WORK INSTRUCTION —
Of all the lines in this material, how many have the word "press"? Give only the number.

RECORDS FOR THIS EXERCISE —
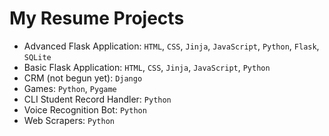# My Resume Projects

- Advanced Flask Application: `HTML`, `CSS`, `Jinja`, `JavaScript`, `Python`, `Flask`, `SQLite`
- Basic Flask Application: `HTML`, `CSS`, `Jinja`, `JavaScript`, `Python`
- CRM (not begun yet): `Django`
- Games: `Python`, `Pygame`
- CLI Student Record Handler: `Python`
- Voice Recognition Bot: `Python`
- Web Scrapers: `Python`
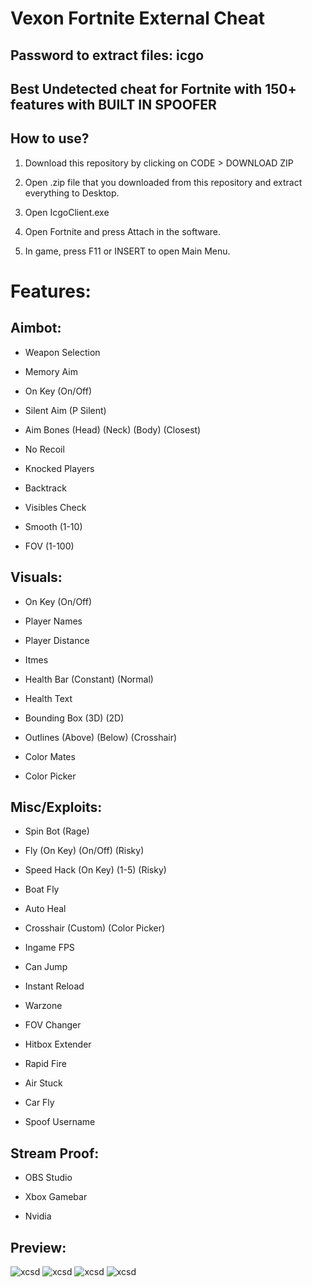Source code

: # Vexon Fortnite External Cheat

## Password to extract files: icgo

## Best Undetected cheat for Fortnite with 150+ features with BUILT IN SPOOFER

## How to use? 

1. Download this repository by clicking on CODE > DOWNLOAD ZIP

2. Open .zip file that you downloaded from this repository and extract everything to Desktop. 

3. Open IcgoClient.exe

4. Open Fortnite and press Attach in the software.

5. In game, press F11 or INSERT to open Main Menu.

# Features: 

## Aimbot:

- Weapon Selection

- Memory Aim

- On Key (On/Off)

- Silent Aim (P Silent)

- Aim Bones (Head) (Neck) (Body) (Closest)

- No Recoil

- Knocked Players

- Backtrack

- Visibles Check

- Smooth (1-10)

- FOV (1-100)

## Visuals:

- On Key (On/Off)

- Player Names

- Player Distance

- Itmes

- Health Bar (Constant) (Normal)

- Health Text

- Bounding Box (3D) (2D)

- Outlines (Above) (Below) (Crosshair)

- Color Mates

- Color Picker

## Misc/Exploits:

- Spin Bot (Rage)

- Fly (On Key) (On/Off) (Risky)

- Speed Hack (On Key) (1-5) (Risky)

- Boat Fly

- Auto Heal

- Crosshair (Custom) (Color Picker)

- Ingame FPS

- Can Jump

- Instant Reload

- Warzone

- FOV Changer

- Hitbox Extender

- Rapid Fire

- Air Stuck

- Car Fly

- Spoof Username

## Stream Proof:

- OBS Studio

- Xbox Gamebar

- Nvidia



## Preview:

![xcsd](https://user-images.githubusercontent.com/113072836/189179055-aad3c0d4-e7e0-49b8-87f8-dd58cb0529f1.png)
![xcsd](https://user-images.githubusercontent.com/113072836/189178959-96ed2d52-8caf-4d77-8216-9016b7cfb478.png)
![xcsd](https://user-images.githubusercontent.com/113072836/189178621-b758f6ee-0b90-474c-bd15-7cc478911236.png)
![xcsd](https://user-images.githubusercontent.com/113072836/189178756-8f827f1f-caf4-413e-9402-ac215366b8b7.png)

RESPONSE AREA —
2